## Brief
Identify all lines of the data containing the string "الفصل" and copy them.
**** Excerpted data
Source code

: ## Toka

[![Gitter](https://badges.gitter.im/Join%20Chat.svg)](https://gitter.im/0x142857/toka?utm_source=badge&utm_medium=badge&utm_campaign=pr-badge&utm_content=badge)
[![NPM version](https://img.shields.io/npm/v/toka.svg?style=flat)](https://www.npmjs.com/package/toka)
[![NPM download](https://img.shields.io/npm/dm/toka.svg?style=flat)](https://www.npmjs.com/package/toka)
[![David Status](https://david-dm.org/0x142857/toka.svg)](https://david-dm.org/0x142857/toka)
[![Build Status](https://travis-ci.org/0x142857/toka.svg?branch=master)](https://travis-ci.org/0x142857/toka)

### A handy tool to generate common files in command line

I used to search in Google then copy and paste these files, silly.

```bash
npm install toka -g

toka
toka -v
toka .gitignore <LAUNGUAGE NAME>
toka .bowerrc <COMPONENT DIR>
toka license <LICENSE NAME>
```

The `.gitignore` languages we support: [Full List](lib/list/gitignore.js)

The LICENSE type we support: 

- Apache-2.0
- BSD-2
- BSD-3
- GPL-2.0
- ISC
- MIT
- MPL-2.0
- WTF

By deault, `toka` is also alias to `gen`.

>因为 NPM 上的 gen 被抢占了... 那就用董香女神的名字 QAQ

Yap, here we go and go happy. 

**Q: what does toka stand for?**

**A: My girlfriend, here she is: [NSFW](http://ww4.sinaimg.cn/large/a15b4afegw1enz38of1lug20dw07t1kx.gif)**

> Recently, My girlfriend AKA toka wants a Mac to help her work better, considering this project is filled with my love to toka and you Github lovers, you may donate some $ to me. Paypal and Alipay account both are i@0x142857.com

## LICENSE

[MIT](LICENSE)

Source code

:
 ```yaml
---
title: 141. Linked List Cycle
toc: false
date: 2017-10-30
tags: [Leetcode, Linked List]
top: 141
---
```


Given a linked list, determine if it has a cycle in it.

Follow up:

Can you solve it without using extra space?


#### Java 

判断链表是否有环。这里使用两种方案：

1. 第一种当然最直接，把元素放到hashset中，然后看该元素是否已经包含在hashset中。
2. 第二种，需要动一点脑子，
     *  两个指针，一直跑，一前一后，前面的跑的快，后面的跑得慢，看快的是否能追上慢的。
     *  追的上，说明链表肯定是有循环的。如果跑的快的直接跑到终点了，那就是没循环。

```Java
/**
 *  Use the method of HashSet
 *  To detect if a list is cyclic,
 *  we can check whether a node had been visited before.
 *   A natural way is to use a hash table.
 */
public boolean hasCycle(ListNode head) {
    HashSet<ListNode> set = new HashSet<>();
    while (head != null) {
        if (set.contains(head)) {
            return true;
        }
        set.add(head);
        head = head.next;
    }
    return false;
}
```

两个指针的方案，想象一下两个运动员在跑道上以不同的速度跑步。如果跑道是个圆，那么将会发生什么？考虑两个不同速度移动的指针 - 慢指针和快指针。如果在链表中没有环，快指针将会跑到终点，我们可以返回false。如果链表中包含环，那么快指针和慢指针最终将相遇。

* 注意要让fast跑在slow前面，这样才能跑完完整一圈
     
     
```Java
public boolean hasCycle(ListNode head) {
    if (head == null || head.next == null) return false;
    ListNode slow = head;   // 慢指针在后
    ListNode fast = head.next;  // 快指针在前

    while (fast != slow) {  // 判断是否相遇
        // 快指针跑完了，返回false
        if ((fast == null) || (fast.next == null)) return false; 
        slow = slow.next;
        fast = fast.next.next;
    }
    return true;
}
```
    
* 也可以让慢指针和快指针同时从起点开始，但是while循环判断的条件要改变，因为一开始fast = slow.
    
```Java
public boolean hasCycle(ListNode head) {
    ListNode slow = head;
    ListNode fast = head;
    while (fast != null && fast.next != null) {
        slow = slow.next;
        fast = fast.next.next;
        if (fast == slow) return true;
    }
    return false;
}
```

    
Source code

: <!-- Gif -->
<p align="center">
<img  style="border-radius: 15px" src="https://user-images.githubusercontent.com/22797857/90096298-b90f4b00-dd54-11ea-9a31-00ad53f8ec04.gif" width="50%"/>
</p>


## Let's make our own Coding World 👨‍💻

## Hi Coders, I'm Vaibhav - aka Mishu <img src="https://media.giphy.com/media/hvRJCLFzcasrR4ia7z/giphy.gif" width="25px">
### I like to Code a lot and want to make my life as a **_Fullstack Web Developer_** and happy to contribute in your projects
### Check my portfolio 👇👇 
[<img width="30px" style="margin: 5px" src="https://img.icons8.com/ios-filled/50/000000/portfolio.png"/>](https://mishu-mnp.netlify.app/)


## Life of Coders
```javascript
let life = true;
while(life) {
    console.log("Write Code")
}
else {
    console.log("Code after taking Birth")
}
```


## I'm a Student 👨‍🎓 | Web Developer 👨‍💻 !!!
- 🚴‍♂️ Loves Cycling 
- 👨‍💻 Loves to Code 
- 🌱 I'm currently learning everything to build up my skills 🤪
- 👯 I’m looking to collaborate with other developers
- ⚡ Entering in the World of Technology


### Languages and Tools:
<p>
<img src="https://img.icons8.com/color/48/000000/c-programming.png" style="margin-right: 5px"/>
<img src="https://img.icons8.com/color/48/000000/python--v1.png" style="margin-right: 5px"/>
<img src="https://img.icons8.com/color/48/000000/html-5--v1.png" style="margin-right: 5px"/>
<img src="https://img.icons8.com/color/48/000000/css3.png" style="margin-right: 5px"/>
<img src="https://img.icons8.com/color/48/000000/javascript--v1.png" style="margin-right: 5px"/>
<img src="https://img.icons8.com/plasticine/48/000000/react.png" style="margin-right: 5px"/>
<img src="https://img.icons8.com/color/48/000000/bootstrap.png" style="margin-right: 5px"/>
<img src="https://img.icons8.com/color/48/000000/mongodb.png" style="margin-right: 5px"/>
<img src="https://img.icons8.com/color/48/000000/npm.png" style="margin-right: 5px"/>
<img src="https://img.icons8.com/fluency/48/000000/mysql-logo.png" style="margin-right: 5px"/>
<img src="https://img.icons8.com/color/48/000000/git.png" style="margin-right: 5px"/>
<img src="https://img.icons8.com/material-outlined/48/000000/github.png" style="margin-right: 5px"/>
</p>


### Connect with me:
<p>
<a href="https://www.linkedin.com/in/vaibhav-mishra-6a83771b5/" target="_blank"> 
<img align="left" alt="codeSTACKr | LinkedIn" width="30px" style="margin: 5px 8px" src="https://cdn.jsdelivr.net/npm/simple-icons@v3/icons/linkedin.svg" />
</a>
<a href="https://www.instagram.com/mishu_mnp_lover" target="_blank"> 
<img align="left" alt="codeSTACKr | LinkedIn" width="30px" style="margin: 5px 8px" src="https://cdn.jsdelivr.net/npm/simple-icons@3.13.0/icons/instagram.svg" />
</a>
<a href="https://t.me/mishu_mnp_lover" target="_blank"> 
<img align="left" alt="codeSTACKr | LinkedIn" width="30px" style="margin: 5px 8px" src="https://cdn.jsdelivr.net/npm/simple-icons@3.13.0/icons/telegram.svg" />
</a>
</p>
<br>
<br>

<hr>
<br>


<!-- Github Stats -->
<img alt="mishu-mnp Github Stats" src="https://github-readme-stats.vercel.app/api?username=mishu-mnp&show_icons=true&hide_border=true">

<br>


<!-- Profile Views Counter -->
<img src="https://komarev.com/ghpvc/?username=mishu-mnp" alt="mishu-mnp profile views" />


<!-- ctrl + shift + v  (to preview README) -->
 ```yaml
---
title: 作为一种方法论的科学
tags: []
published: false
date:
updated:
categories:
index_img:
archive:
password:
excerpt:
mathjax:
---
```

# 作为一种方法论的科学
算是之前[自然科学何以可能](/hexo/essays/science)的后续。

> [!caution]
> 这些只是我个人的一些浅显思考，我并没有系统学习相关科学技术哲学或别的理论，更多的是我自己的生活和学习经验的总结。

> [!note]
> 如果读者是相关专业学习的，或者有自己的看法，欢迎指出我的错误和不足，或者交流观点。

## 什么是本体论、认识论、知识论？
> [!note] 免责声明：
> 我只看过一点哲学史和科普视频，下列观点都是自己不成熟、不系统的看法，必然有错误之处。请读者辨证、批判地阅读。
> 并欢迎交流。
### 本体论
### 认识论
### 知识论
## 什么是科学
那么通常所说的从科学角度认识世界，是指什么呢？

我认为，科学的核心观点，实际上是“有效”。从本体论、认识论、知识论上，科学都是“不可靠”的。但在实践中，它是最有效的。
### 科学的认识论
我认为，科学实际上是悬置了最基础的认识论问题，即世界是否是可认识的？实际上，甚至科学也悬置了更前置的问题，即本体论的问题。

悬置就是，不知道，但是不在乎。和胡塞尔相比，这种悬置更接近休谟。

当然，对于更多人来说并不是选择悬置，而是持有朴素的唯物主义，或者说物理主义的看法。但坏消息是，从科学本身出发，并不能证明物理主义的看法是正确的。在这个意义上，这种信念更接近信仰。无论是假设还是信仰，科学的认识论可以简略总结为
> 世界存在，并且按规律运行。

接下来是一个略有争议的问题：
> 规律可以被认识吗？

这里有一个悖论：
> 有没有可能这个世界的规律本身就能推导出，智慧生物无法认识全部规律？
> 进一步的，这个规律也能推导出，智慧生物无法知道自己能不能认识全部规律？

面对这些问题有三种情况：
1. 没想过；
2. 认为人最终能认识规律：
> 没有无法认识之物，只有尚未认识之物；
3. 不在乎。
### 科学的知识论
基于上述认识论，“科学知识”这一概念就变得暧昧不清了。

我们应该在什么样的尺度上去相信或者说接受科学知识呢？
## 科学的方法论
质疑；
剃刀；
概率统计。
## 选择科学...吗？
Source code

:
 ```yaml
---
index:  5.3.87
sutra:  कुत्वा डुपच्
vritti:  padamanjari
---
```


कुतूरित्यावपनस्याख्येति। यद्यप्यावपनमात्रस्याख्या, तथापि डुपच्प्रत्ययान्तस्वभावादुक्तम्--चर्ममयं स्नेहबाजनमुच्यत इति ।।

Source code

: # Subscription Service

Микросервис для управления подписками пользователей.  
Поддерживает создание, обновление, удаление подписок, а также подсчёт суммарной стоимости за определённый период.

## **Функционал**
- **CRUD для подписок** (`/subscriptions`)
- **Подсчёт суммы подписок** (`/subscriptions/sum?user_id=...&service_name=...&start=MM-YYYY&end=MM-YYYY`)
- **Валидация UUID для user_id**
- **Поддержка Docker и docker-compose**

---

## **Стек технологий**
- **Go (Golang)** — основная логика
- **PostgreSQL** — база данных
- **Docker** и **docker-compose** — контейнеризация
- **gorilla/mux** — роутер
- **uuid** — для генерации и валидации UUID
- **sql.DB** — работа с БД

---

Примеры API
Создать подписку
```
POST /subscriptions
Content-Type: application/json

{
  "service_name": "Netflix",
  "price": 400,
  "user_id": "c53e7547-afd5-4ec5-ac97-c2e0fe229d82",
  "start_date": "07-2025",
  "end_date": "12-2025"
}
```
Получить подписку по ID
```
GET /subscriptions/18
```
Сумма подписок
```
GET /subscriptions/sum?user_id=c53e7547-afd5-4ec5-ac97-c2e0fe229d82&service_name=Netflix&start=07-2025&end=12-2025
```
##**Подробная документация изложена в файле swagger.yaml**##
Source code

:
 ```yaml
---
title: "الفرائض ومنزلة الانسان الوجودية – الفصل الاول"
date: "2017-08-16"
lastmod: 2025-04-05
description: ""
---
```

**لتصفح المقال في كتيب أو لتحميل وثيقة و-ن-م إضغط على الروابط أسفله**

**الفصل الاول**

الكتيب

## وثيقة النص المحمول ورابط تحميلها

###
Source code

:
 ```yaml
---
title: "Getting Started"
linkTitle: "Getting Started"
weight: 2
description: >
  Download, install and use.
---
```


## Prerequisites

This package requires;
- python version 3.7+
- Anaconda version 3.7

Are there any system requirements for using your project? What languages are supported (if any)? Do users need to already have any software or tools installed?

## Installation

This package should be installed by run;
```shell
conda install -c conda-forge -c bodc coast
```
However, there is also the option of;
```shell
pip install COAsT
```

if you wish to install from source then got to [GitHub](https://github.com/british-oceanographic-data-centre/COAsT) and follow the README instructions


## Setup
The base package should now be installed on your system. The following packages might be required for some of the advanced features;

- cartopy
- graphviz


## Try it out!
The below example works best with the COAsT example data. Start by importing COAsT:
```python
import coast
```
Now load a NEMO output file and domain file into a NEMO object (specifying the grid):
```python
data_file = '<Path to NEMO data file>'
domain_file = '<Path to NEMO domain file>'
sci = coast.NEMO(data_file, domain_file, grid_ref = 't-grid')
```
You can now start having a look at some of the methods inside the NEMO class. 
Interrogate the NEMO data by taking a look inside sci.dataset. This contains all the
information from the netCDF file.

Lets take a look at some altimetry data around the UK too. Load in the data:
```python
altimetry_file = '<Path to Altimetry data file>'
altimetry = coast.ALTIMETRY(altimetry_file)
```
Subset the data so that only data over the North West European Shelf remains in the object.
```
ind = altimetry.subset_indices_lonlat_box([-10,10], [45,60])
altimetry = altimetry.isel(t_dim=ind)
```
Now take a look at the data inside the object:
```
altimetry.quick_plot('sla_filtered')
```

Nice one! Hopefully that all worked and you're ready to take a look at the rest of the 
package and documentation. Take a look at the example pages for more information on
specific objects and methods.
********
## Response box
title: "الفرائض ومنزلة الانسان الوجودية – الفصل الاول"
**الفصل الاول**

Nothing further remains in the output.